Before I reached the high school theatre production adaptations, I was able to stumble across "No Day But Today - The Story of Rent" which was basically a documentary film on Jonathan Larson. He was the maker of Rent. But before it even had its first show on Broadway, he died. I became even more interested in Rent by then because I've always had that kind of fear: People knowing all of the great works you've done and acknowledging its huge impact only after you've died. Like I always say, "I owe it to the dead who were gone before me (but wanted to live) that I'm still alive and can still continue on the legacy they weren't able to uplift".

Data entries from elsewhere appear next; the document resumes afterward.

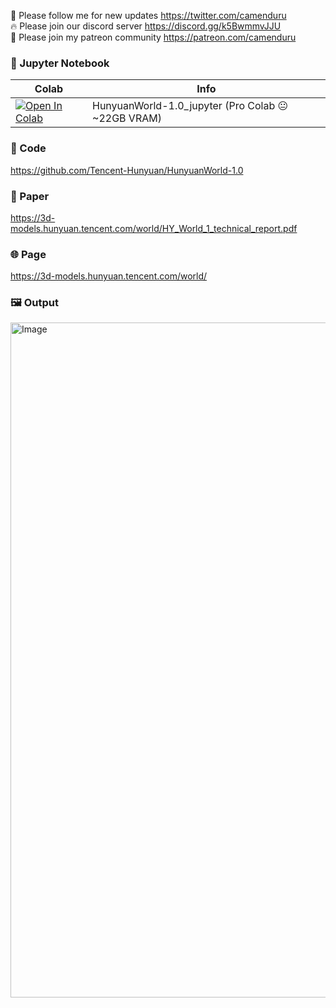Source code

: 🐣 Please follow me for new updates https://twitter.com/camenduru <br />
🔥 Please join our discord server https://discord.gg/k5BwmmvJJU <br />
🥳 Please join my patreon community https://patreon.com/camenduru <br />

### 🍊 Jupyter Notebook

| Colab | Info
| --- | --- |
[![Open In Colab](https://colab.research.google.com/assets/colab-badge.svg)](https://colab.research.google.com/github/camenduru/HunyuanWorld-1.0-jupyter/blob/main/HunyuanWorld-1.0_jupyter.ipynb) | HunyuanWorld-1.0_jupyter (Pro Colab 😐 ~22GB VRAM)

### 🧬 Code
https://github.com/Tencent-Hunyuan/HunyuanWorld-1.0

### 📄 Paper
https://3d-models.hunyuan.tencent.com/world/HY_World_1_technical_report.pdf

### 🌐 Page
https://3d-models.hunyuan.tencent.com/world/

### 🖼 Output

<img width="1920" height="1080" alt="Image" src="https://github.com/user-attachments/assets/86199b13-a294-49d2-a1d9-67d7e64bfc22" />
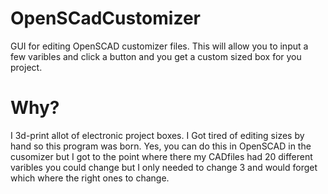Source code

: # OpenSCadCustomizer
GUI for editing OpenSCAD customizer files. This will allow you to input a few varibles and click a button and you get a custom sized box for you project.  
 
# Why?  
I 3d-print allot of electronic project boxes. I Got tired of editing sizes by hand so this program was born. Yes, you can do this in OpenSCAD in the cusomizer but I got to the point where there my CADfiles had 20 different varibles you could change but I only needed to change 3 and would forget which where the right ones to change. 
 
 
 
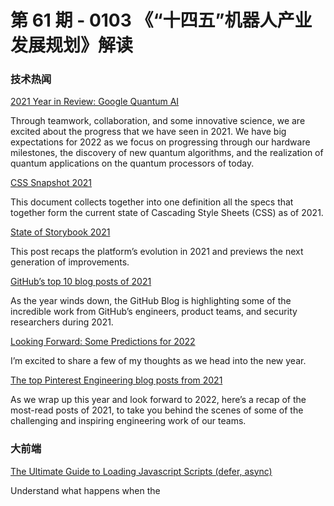 # 第 61 期 - 0103 《“十四五”机器人产业发展规划》解读
### 技术热闻
[2021 Year in Review: Google Quantum AI](https://blog.google/technology/research/2021-year-review-google-quantum-ai/)

Through teamwork, collaboration, and some innovative science, we are excited about the progress that we have seen in 2021. We have big expectations for 2022 as we focus on progressing through our hardware milestones, the discovery of new quantum algorithms, and the realization of quantum applications on the quantum processors of today.

[CSS Snapshot 2021](https://www.w3.org/TR/css-2021/)

This document collects together into one definition all the specs that together form the current state of Cascading Style Sheets (CSS) as of 2021.

[State of Storybook 2021](https://medium.com/storybookjs/state-of-storybook-2021-46513e4def83)

This post recaps the platform’s evolution in 2021 and previews the next generation of improvements.

[GitHub’s top 10 blog posts of 2021](https://github.blog/2021-12-28-githubs-top-10-blog-posts-of-2021/)

As the year winds down, the GitHub Blog is highlighting some of the incredible work from GitHub’s engineers, product teams, and security researchers during 2021.

[Looking Forward: Some Predictions for 2022](https://blog.cloudflare.com/predictions-for-2022/)

 I’m excited to share a few of my thoughts as we head into the new year.

[The top Pinterest Engineering blog posts from 2021](https://medium.com/pinterest-engineering/the-top-pinterest-engineering-blog-posts-from-2021-797fffff45c0)

As we wrap up this year and look forward to 2022, here’s a recap of the most-read posts of 2021, to take you behind the scenes of some of the challenging and inspiring engineering work of our teams.

### 大前端
[The Ultimate Guide to Loading Javascript Scripts (defer, async)](https://medium.com/@kyledeguzmanx/the-ultimate-guide-to-loading-javascript-scripts-defer-async-dea871fa6774)

Understand what happens when the <script> tag is encountered during HTML parsing

[Add a Service Worker to Your Site](https://css-tricks.com/add-a-service-worker-to-your-site/)

One of the best things you can do for your website in 2022 is add a service worker, if you don’t have one in place already.

[Swift in 2021: A Year in Review](https://www.avanderlee.com/general/swift-in-2021-a-year-in-review/)

2021 has been a great year, with significant Swift releases changing how we develop apps.

[2021 Web Components 技术趋势解读](https://mp.weixin.qq.com/s/VLmplSwJyaj7DW9HCY99iA)

许多开发人员似乎对 Web Components 消灭前端框架的想法感到威胁。但这不会发生，因为它们是为解决不同的问题而生的。

[聊聊我关于 Web 未来发展趋势的看法](https://mp.weixin.qq.com/s/baF6hruqlQc_sfY3ewaX4g)

我们并不是要做低代码，也不是要做框架，我们最终目标，是打造一个既能让专业开发者编写复杂代码，也能让只懂业务的同学进行业务流程的配置，甚至可以直接让设计师在平台上完成软件的设计，设计的产物，可能就是一个可以运行的前端界面，而不是一张绝对定位的矢量图，让现在割裂的工具链条统一起来，低效的协作方式高效起来，门槛进一步降低，并且让它形成一个能让各种物料生产方盈利的经济生态，显著加速一个软件从无到有的过程。

[服务端渲染SSR及实现原理](https://mp.weixin.qq.com/s/AAPKUkDACMP9wnTT58mezw)

本文将结合 Vue 来对 SSR 的实现逻辑来进行解读。

[前端插件机制剖析及业界案例分析](https://mp.weixin.qq.com/s/ZYcmMvk8ccYIsNDEkX1W0Q)

如果你的工具型面对的对象有很丰富的场景需求，或者不想再为频繁的增减需求而频繁迭代，是时候考虑为你的系统设计一款插件系统。

[开发者说·DTalk 鉴赏](https://mp.weixin.qq.com/s/1vbTnYjnSdr6DIoDrXByzg)

本期聚焦 "开发者说·DTalk" 2021 下半年度，与我们一同回顾最受欢迎的 Flutter 文章及视频作品。

[Figma插件开发](https://mp.weixin.qq.com/s/1CgE12zDAPuEhyZA4AwMeA)

介绍 Figma 插件；figma 插件开发从 0 到 1；分享自己开发的想法

### 行业资讯
[《“十四五”机器人产业发展规划》解读](https://wap.miit.gov.cn/zwgk/zcjd/art/2021/art_6f24f676f3a14720afe05c93109b22a7.html)

十五部门正式印发《“十四五”机器人产业发展规划》。（下称《规划》），为便于理解《规划》内容，做好贯彻实施工作，现就相关问题解读如下。

[元宇宙来了，目的地能用数字化工具讲好故事吗？](https://mp.weixin.qq.com/s/nfgIyz8rTrM0igDP_OicTg)

无论是元宇宙还是在线种草，内容才是目的地的核心资源。

[2022十大科技趋势来了！达摩院最新发布](https://mp.weixin.qq.com/s/XSo4dwRejikhMRtlsFWaJQ)

12月28日，阿里巴巴达摩院发布2022十大科技趋势，这是达摩院连续第四年发布前沿科技趋势预测。

### 设计
[玩转C4D丨3D视觉设计必备指南](https://mp.weixin.qq.com/s/CZeH0okEk2AYtvq11TjwqA)

随着三维视觉逐渐向二维视觉领域渗透，视觉3D化已经成为当下非常热门的一种表现形式。

### 发现
[Open Source Guides](https://github.com/github/opensource.guide)

Open source software is made by people just like you. Learn how to launch and grow your project.

[4 tips to go from academia to a robotics startup](https://www.therobotreport.com/4-tips-to-go-from-academia-to-a-robotics-startup/)

Here are three tips the panel had for making the jump from academia to a robotics startup.

[2021: Year in review](https://jvns.ca/blog/2021/12/31/2021--year-in-review/)

Here are some thoughts about what I’m working towards, a bunch of things I made this year, and a few ideas and questions about 2022.

[The internet runs on free open-source software. Who pays to fix it?](https://www.technologyreview.com/2021/12/17/1042692/log4j-internet-open-source-hacking/)

This strange situation is routine in the world of open-source software, programs that allow anyone to inspect, modify, and use their code.

[datablocks - A Node Based Editor for Working with Data](https://webkid.io/blog/datablocks-node-based-editor-data-processing-visualization/)


### 更多
[科技爱好者周刊（第 190 期）：产品化思维](http://www.ruanyifeng.com/blog/2021/12/weekly-issue-190.html)

工程师和程序员通常缺乏"产品化思维"，更看重解决问题，不善于做成商业化产品。这样不利于把事业做大，毕竟只有做成产品才能拿去卖，卖得好才能摆脱帮别人打工的命运。[

](http://www.ruanyifeng.com/blog/2021/12/weekly-issue-190.html)
技术周报·谈编程语言
[https://mp.weixin.qq.com/s/Ip0NZpxXokslNz-4Tz2noA](https://mp.weixin.qq.com/s/Ip0NZpxXokslNz-4Tz2noA)[

](http://www.ruanyifeng.com/blog/2021/12/weekly-issue-190.html)
WecTeam 周刊：第 171 期[https://mp.weixin.qq.com/s/xddbZlkfWPmvM1kDL4f4xA](https://mp.weixin.qq.com/s/xddbZlkfWPmvM1kDL4f4xA)
![image.png](https://cdn.nlark.com/yuque/0/2020/png/85771/1605930034828-7fc81343-651f-4a15-8465-eebe5a23cf61.png#crop=0&crop=0&crop=1&crop=1&height=31&id=C5Hpa&margin=%5Bobject%20Object%5D&name=image.png&originHeight=90&originWidth=2186&originalType=binary&ratio=1&rotation=0&showTitle=false&size=14325&status=done&style=none&title=&width=746)


欢迎加入，一起共建「前端周刊」
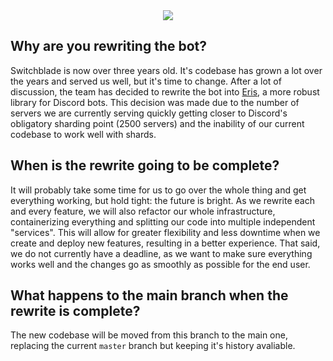 <div align="center">
  <img src="https://i.imgur.com/eSw0ZjQ.png"><br>
</div>

## Why are you rewriting the bot?
Switchblade is now over three years old. It's codebase has grown a lot over the years and served us well, but it's time to change. After a lot of discussion, the team has decided to rewrite the bot into [Eris](https://github.com/abalabahaha/eris), a more robust library for Discord bots. This decision was made due to the number of servers we are currently serving quickly getting closer to Discord's obligatory sharding point (2500 servers) and the inability of our current codebase to work well with shards.

## When is the rewrite going to be complete?
It will probably take some time for us to go over the whole thing and get everything working, but hold tight: the future is bright. As we rewrite each and every feature, we will also refactor our whole infrastructure, containerizing everything and splitting our code into multiple independent "services". This will allow for greater flexibility and less downtime when we create and deploy new features, resulting in a better experience. That said, we do not currently have a deadline, as we want to make sure everything works well and the changes go as smoothly as possible for the end user.

## What happens to the main branch when the rewrite is complete?
The new codebase will be moved from this branch to the main one, replacing the current `master` branch but keeping it's history avaliable.
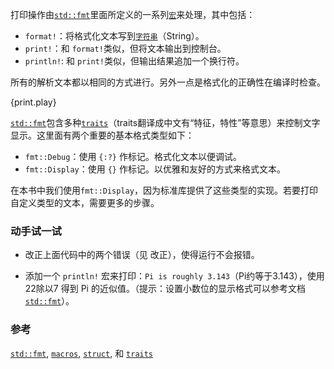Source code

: 打印操作由[`std::fmt`][fmt]里面所定义的一系列[`宏`][macros]来处理，其中包括：

* `format!`：将格式化文本写到[`字符串`][string]（String）。
* `print!`：和 `format!`类似，但将文本输出到控制台。
* `println!`: 和 `print!`类似，但输出结果追加一个换行符。

所有的解析文本都以相同的方式进行。另外一点是格式化的正确性在编译时检查。

{print.play}

[`std::fmt`][fmt]包含多种[`traits`][traits]（traits翻译成中文有“特征，特性”等意思）来控制文字显示。这里面有两个重要的基本格式类型如下：

* `fmt::Debug`：使用 `{:?}` 作标记。格式化文本以便调试。
* `fmt::Display`：使用 `{}` 作标记。以优雅和友好的方式来格式文本。

在本书中我们使用`fmt::Display`，因为标准库提供了这些类型的实现。若要打印自定义类型的文本，需要更多的步骤。

### 动手试一试

 * 改正上面代码中的两个错误（见 改正），使得运行不会报错。

 * 添加一个 `println!` 宏来打印：`Pi is roughly 3.143`（Pi约等于3.143），使用22除以7
 得到 Pi 的近似值。（提示：设置小数位的显示格式可以参考文档[`std::fmt`][fmt]）。

### 参考

[`std::fmt`][fmt], [`macros`][macros], [`struct`][structs],
和 [`traits`][traits]

[fmt]: http://doc.rust-lang.org/std/fmt/
[macros]: /macros.html
[string]: /std/str.html
[structs]: /custom_types/structs.html
[traits]: /trait.html
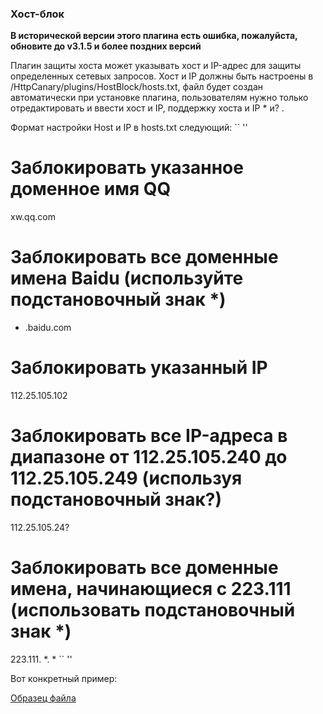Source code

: ### Хост-блок

**В исторической версии этого плагина есть ошибка, пожалуйста, обновите до v3.1.5 и более поздних версий**

Плагин защиты хоста может указывать хост и IP-адрес для защиты определенных сетевых запросов. Хост и IP должны быть настроены в /HttpCanary/plugins/HostBlock/hosts.txt, файл будет создан автоматически при установке плагина, пользователям нужно только отредактировать и ввести хост и IP, поддержку хоста и IP * и? .

Формат настройки Host и IP в hosts.txt следующий:
`` ''
# Заблокировать указанное доменное имя QQ
xw.qq.com

# Заблокировать все доменные имена Baidu (используйте подстановочный знак *)
* .baidu.com

# Заблокировать указанный IP
112.25.105.102

# Заблокировать все IP-адреса в диапазоне от 112.25.105.240 до 112.25.105.249 (используя подстановочный знак?)
112.25.105.24?

# Заблокировать все доменные имена, начинающиеся с 223.111 (использовать подстановочный знак *)
223.111. *. *
`` ''

Вот конкретный пример:

[Образец файла](https://raw.githubusercontent.com/MegatronKing/HttpCanary/master/plugins/HostBlock/hosts.txt)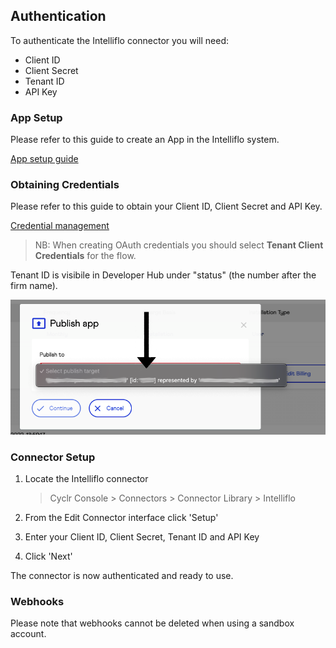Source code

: 
## Authentication

To authenticate the Intelliflo connector you will need:

- Client ID
- Client Secret
- Tenant ID
- API Key

### App Setup

Please refer to this guide to create an App in the Intelliflo system.

[App setup guide](https://developer.gb.intelliflo.net/docs/AppDevelopment)

### Obtaining Credentials

Please refer to this guide to obtain your Client ID, Client Secret and API Key.

[Credential management](https://developer.gb.intelliflo.net/docs/CredentialManagement)

> NB: When creating OAuth credentials you should select **Tenant Client Credentials** for the flow.

Tenant ID is visibile in Developer Hub under "status" (the number after the firm name).

![Tenant ID location](./images/tenant_id.png)


### Connector Setup

1. Locate the Intelliflo connector

   > Cyclr Console > Connectors > Connector Library > Intelliflo

2. From the Edit Connector interface click 'Setup'

3. Enter your Client ID, Client Secret, Tenant ID and API Key

4. Click 'Next'

The connector is now authenticated and ready to use.

### Webhooks
Please note that webhooks cannot be deleted when using a sandbox account.
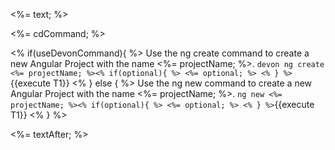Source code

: <%= text; %>

<%= cdCommand; %>

<% if(useDevonCommand){ %>
Use the ng create command to create a new Angular Project with the name <%= projectName; %>.
`devon ng create <%= projectName; %><% if(optional){ %> <%= optional; %> <% } %>`{{execute T1}}
<% } else { %>
Use the ng new command to create a new Angular Project with the name <%= projectName; %>.
`ng new <%= projectName; %><% if(optional){ %> <%= optional; %> <% } %>`{{execute T1}}
<% } %>

<%= textAfter; %>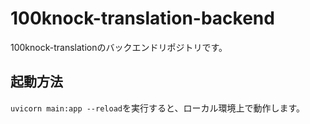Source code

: # 100knock-translation-backend
100knock-translationのバックエンドリポジトリです。

## 起動方法
`uvicorn main:app --reload`を実行すると、ローカル環境上で動作します。
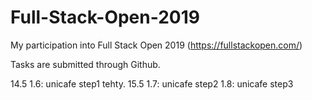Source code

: # Full-Stack-Open-2019
My participation into Full Stack Open 2019 (https://fullstackopen.com/)

Tasks are submitted through Github.

14.5 
 1.6: unicafe step1 tehty.
15.5
 1.7: unicafe step2
 1.8: unicafe step3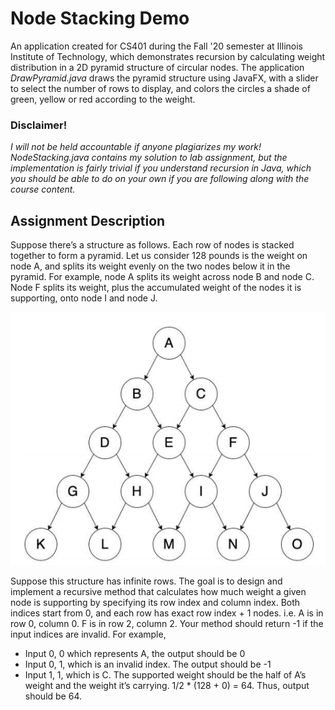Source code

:# Node Stacking Demo
An application created for CS401 during the Fall '20 semester at Illinois Institute of Technology, which demonstrates recursion by calculating weight distribution in a 2D pyramid structure of circular nodes. The application _DrawPyramid.java_ draws the pyramid structure using JavaFX, with a slider to select the number of rows to display, and colors the circles a shade of green, yellow or red according to the weight.

### Disclaimer!
_I will not be held accountable if anyone plagiarizes my work! NodeStacking.java contains my solution to lab assignment, but the implementation is fairly trivial if you understand recursion in Java, which you should be able to do on your own if you are following along with the course content._

## Assignment Description
Suppose there’s a structure as follows. Each row of nodes is stacked together to form a
pyramid. Let us consider 128 pounds is the weight on node A, and splits its weight evenly on
the two nodes below it in the pyramid. For example, node A splits its weight across node B
and node C. Node F splits its weight, plus the accumulated weight of the nodes it is
supporting, onto node I and node J.

![Pyramid Structure](structure.png)

Suppose this structure has infinite rows. The goal is to design and implement a recursive
method that calculates how much weight a given node is supporting by specifying its row
index and column index. Both indices start from 0, and each row has exact row index + 1
nodes. i.e. A is in row 0, column 0. F is in row 2, column 2. Your method should return -1 if
the input indices are invalid. For example,
- Input 0, 0 which represents A, the output should be 0
- Input 0, 1, which is an invalid index. The output should be -1
- Input 1, 1, which is C. The supported weight should be the half of A’s weight and the weight
it’s carrying. 1/2 * (128 + 0) = 64. Thus, output should be 64. 
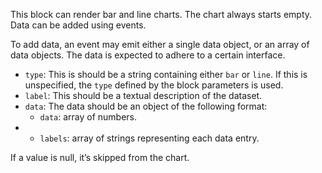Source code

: This block can render bar and line charts. The chart always starts empty. Data can be added using
events.

To add data, an event may emit either a single data object, or an array of data objects. The data is
expected to adhere to a certain interface.

- `type`: This is should be a string containing either `bar` or `line`. If this is unspecified, the
  `type` defined by the block parameters is used.
- `label`: This should be a textual description of the dataset.
- `data`: The data should be an object of the following format:
  - `data`: array of numbers.
- - `labels`: array of strings representing each data entry.

If a value is null, it’s skipped from the chart.

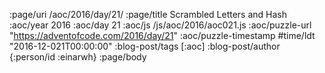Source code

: :page/uri /aoc/2016/day/21/
:page/title Scrambled Letters and Hash
:aoc/year 2016
:aoc/day 21
:aoc/js /js/aoc/2016/aoc021.js
:aoc/puzzle-url "https://adventofcode.com/2016/day/21"
:aoc/puzzle-timestamp #time/ldt "2016-12-021T00:00:00"
:blog-post/tags [:aoc]
:blog-post/author {:person/id :einarwh}
:page/body

<!-- # Einar W. Høst -->
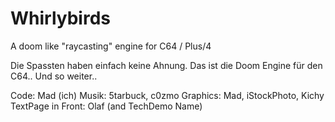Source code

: # Whirlybirds
A doom like "raycasting" engine for C64 / Plus/4

Die Spassten haben einfach keine Ahnung. Das ist die Doom Engine für den C64.. Und so weiter..

Code: Mad (ich)
Musik: 5tarbuck, c0zmo
Graphics: Mad, iStockPhoto, Kichy
TextPage in Front: Olaf (and TechDemo Name)
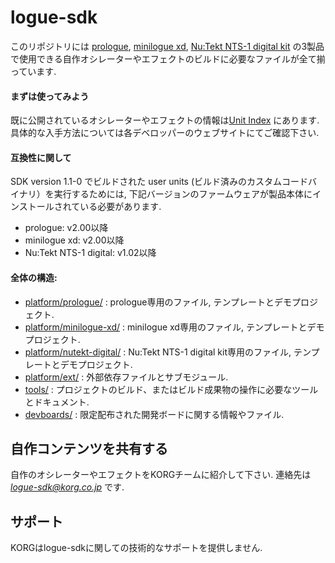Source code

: # logue-sdk 

このリポジトリには [prologue](https://www.korg.com/products/synthesizers/prologue), [minilogue xd](https://www.korg.com/products/synthesizers/minilogue_xd), [Nu:Tekt NTS-1 digital kit](https://www.korg.com/products/synthesizers/nts_1) の3製品で使用できる自作オシレーターやエフェクトのビルドに必要なファイルが全て揃っています.

#### まずは使ってみよう

既に公開されているオシレーターやエフェクトの情報は[Unit Index](https://korginc.github.io/logue-sdk/ja/unit-index/) にあります.
具体的な入手方法については各デベロッパーのウェブサイトにてご確認下さい.

#### 互換性に関して

SDK version 1.1-0 でビルドされた user units (ビルド済みのカスタムコードバイナリ）を実行するためには, 下記バージョンのファームウェアが製品本体にインストールされている必要があります.

* prologue: v2.00以降
* minilogue xd: v2.00以降
* Nu:Tekt NTS-1 digital: v1.02以降

#### 全体の構造:
* [platform/prologue/](platform/prologue/) : prologue専用のファイル, テンプレートとデモプロジェクト.
* [platform/minilogue-xd/](platform/minilogue-xd/) : minilogue xd専用のファイル, テンプレートとデモプロジェクト.
* [platform/nutekt-digital/](platform/nutekt-digital/) : Nu:Tekt NTS-1 digital kit専用のファイル, テンプレートとデモプロジェクト.
* [platform/ext/](platform/ext/) : 外部依存ファイルとサブモジュール.
* [tools/](tools/) : プロジェクトのビルド、またはビルド成果物の操作に必要なツールとドキュメント.
* [devboards/](devboards/) : 限定配布された開発ボードに関する情報やファイル.

## 自作コンテンツを共有する

自作のオシレーターやエフェクトをKORGチームに紹介して下さい.
連絡先は *logue-sdk@korg.co.jp* です.

## サポート

KORGはlogue-sdkに関しての技術的なサポートを提供しません.

<!-- ## Troubleshooting -->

I grew attached to Jonathan Larson's story and Rent's story as well. I know it's one of those mainstream Broadway musicals that people just can't get enough of. But I never knew how signficant it actually is until I finally delved myself deeper into it. I understand now why it's so important for the people in the musical theatre industry. I understand now why Broadway embraces Rent as one of the well-known contemporary classics. Besides its very complex way of interpreting the plot, I love how it attacked political and social issues in such a way that would not bore the audiences. With Rent, there is nothing too explicit that we cannot talk about through the stage.

I'm just hoping that another production house here in the Philippines some time in the future would get to do an adaptation again (I missed it when Ateneo Repertory did one: a big regret). Maybe I could audition but I would most definitely NOT be Mimi or Maureen. I think I make a decent Joanne though. Or maybe I'll just be an ensemble singing with them during "Seasons of Love".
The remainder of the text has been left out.